As a result, the Panel finds the contested domain name to be confusingly
similar to the mark pursuant to Policy ¶ 4(a)(i). See Pomellato S.p.A v. Tonetti,
D2000-0493 (WIPO July 7, 2000) (finding <pomellato.com> identical to the
complainant’s mark because the generic top-level domain ("gTLD")
“.com” after the name POMELLATO is not relevant).
The Panel concludes that Complainant has satisfied Policy ¶ 4(a)(i).

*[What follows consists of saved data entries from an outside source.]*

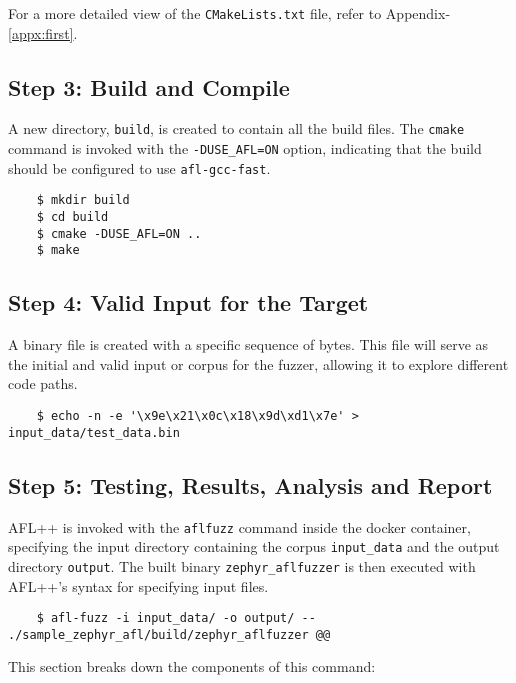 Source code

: For a more detailed view of the \texttt{CMakeLists.txt} file, refer to
Appendix-\ref{appx:first}.

\subsection*{Step 3: Build and Compile}
A new directory, \texttt{build}, is created to contain all the build files.
The \texttt{cmake} command is invoked with the \texttt{-DUSE\_AFL=ON} option,
indicating that the build should be configured to
use \texttt{afl-gcc-fast}\cite{AFLplusp13:online}.

\begin{verbatim}
    $ mkdir build
    $ cd build
    $ cmake -DUSE_AFL=ON ..
    $ make
\end{verbatim}

\subsection*{Step 4: Valid Input for the Target}
A binary file is created with a specific sequence of bytes.
This file will serve as the initial and valid input or corpus for the fuzzer,
allowing it to explore different code paths.

\begin{verbatim}
    $ echo -n -e '\x9e\x21\x0c\x18\x9d\xd1\x7e' > input_data/test_data.bin
\end{verbatim}

\subsection*{Step 5: Testing, Results, Analysis and Report}
AFL++ is invoked with the \texttt{afl\-fuzz} command inside the docker container,
specifying the input directory containing the corpus \texttt{input\_data} and
the output directory \texttt{output}. The built binary \texttt{zephyr\_aflfuzzer}
is then executed with AFL++'s syntax for specifying input files.

\begin{verbatim}
    $ afl-fuzz -i input_data/ -o output/ -- ./sample_zephyr_afl/build/zephyr_aflfuzzer @@
\end{verbatim}

This section breaks down the components of this command\cite{257204}:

Complainant alleges that Respondent lacks rights and
legitimate interests in the <goldencoral.com>
domain name. Complainant must first make
a prima facie case in support of its allegations, once it does so, the
burden shifts to Respondent to show it does have rights or legitimate interests
pursuant to Policy ¶ 4(a)(ii). See AOL LLC v. Gerberg, FA 780200
(Nat. Arb. Forum Sept. 25, 2006) (“Complainant must first make a prima facie
showing that Respondent does not have rights or legitimate interest in the
subject domain names, which burden is light.
If Complainant satisfies its burden, then the burden shifts to
Respondent to show that it does have rights or legitimate interests in the
subject domain names.”); see also Swedish Match UK Ltd. v. Admin, Domain, FA 873137 (Nat. Arb. Forum Feb. 13, 2007)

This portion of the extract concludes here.